A Neocon Re-write of American History
By Robert Parry
July 31, 2010
On Friday, the Washington Post offered up its typical balance on the “Washington FORUM” page – two articles by former Bush administration officials (Hank Paulson and Michael Gerson) and two articles by prominent neocons (Robert Kagan and Max Boot). But Boot’s opinion piece – advocating never-ending largesse for the U.S. military – was perhaps the most insidious.
Boot constructed what purported to be a historical narrative demonstrating why it was always a mistake for the U.S. government to trim back its standing army, arguing that such cutbacks caused troubles from the Whiskey Rebellion after the Revolutionary War to George W. Bush’s botched occupation of Iraq.
The lesson, according to Boot, is to maintain a very large military even after a major conflict ends and to view the current defense budget – which is approaching nearly half of what the entire world spends on military costs – as “a bargain considering the historic consequences of letting our guard down.”
And Boot is not just some obscure neocon hawk. He is Gen. David Petraeus’s BFF. In one recently publicized e-mail exchange between them, they discussed how the general could back away from his congressional testimony which mildly criticized Israel. At the end of one e-mail, Petraeus thanked Boot with a sideways happy face made from a colon, a hyphen and a closed parenthesis, :-) .
Boot also is employed by the powerful Council on Foreign Relations, so his writings are treated with great respect in Washington opinion circles.
However, Boot’s excursion into alternative history was intellectually dishonest. After all, the problem with imagining a different history – i.e. assuming that an altered course of action would have averted some later crisis – is that no one can tell whether that’s true or whether some other negative consequence might have resulted from the alternative scenario.

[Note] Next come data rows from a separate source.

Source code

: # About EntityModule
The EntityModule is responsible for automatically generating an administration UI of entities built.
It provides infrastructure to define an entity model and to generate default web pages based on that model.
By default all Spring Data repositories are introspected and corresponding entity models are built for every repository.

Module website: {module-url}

For instance, the American Founders were profoundly suspicious of large standing armies and the powerful executives (usually a king) who directed them. They knew European history and the devastation that these armies could inflict on both targeted “enemy” populations and their own people, given the taxation and conscripts needed for war.
So, when the Founders opted for a Republic, they placed most of the power in the hands of the legislators in Congress, not with the chief executive, the President. The accompanying decision – to maintain a relatively modest professional army and navy – was deliberate, out of concern that otherwise the President might be tempted to use the military to assert dictatorial powers.
And even if a dictatorship didn’t result, a large military would surely be a temptation for generals, admirals and an ambitious “war president” to entangle the United States in unnecessary conflicts.